In this example, we cover a simple 1D example of how to transform parameters between the constrained and unconstrained domain and how to use this to similarly adjust a likelihood function, and then apply these techniques to an MCMC chain to show how you can use NumPyro’s normal MCMC methods to also report the likelihood at each sample.
Index
- Explanation of The Constrained / Unconstrained Domain
- Getting Likelihoods from MCMC Chains
- Specifying MCMC Start Positions
# Statistical + JAX Tools
import jax, numpyro
import jax.numpy as jnp
from numpyro.infer.util import transform_fn
# Utility, Math & Plotting
import numpy as np
import matplotlib.pyplot as plt
from chainconsumer import ChainConsumer
The Constrained & Unconstrained Domain
In this section, we look at how a simple uniform distributed parameter, $x \sim U(2,2)$, is re-parameterized by NumPyro into a domain where the sharp discontinuities at the edges of this prior are removed.
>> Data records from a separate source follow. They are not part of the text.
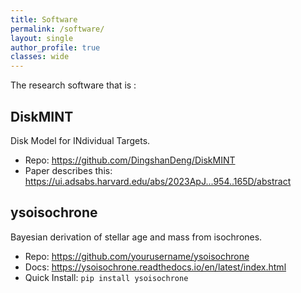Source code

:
 ```yaml
---
title: Software
permalink: /software/
layout: single
author_profile: true
classes: wide
---
```


The research software that is :

## DiskMINT
Disk Model for INdividual Targets. 
- Repo: <https://github.com/DingshanDeng/DiskMINT>
- Paper describes this: <https://ui.adsabs.harvard.edu/abs/2023ApJ...954..165D/abstract>

## ysoisochrone
Bayesian derivation of stellar age and mass from isochrones. 
- Repo: <https://github.com/yourusername/ysoisochrone>
- Docs: <https://ysoisochrone.readthedocs.io/en/latest/index.html>
- Quick Install: `pip install ysoisochrone`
First, we need to make sure we have the transform_fn
function, which is the engine for changing parameters from one domain to the other. I’ll also define a NumPyro model, keeping the uniform distribution as its own separate python object as we need to feed it into our transformation later.
from numpyro.infer.util import transform_fn
dist = numpyro.distributions.Uniform(0,2) # The NumPyro distribution that is going to get transformed
def model_test():
x = numpyro.sample('x', dist)
Now the steps for transforming from the “constrained” domain, i.e. the “real” values of x, to the “unconstrained” domain. First, we generate a range of ‘x’ values that span the values allowed by the uniform distribution, $x \in [0,2]$, then we transform these in a two-step process:
- First, we need to tell NumPyro what distributions we’re working with in the dictionary
transforms
- Then we apply these transformations with
transform_fn
, specifying which values we’re transforming with the second argument and that we’re pulling from the unconstrained to the constrained domain withinvert=True
This second step transforms the entire dictionary and returns as another dictionary with similar keys, and so we need to extract the specific key'x'
. Notice that, if we had many variables, we could transform them all in one go by making a dictionary with all parameters / transformations at once.
By plotting the transformation, we can see that it does two things:
- The transformed values are unconstrained, i.e. $x_{uncon} \in (-\infty,\infty)$
- They are ‘normalized’ such that the “central” value of $x_{con}=1$ transforms to $x_{uncon} = 0$
transforms = {"x": numpyro.distributions.biject_to(dist.support)}
x_con = np.linspace(0, 2, 1024)
x_uncon = transform_fn(transforms, {'x': x_con}, invert=True)['x']
#---------------------------------
# Plotting
plt.plot(x_con, x_uncon, c='k', lw=3)
plt.axline( [1,0], slope=2, zorder = -1, c='k', ls=':', alpha = 0.5)
plt.xlabel("Constrained x Value")
plt.ylabel("Unconstrained x value")
plt.grid()
plt.show()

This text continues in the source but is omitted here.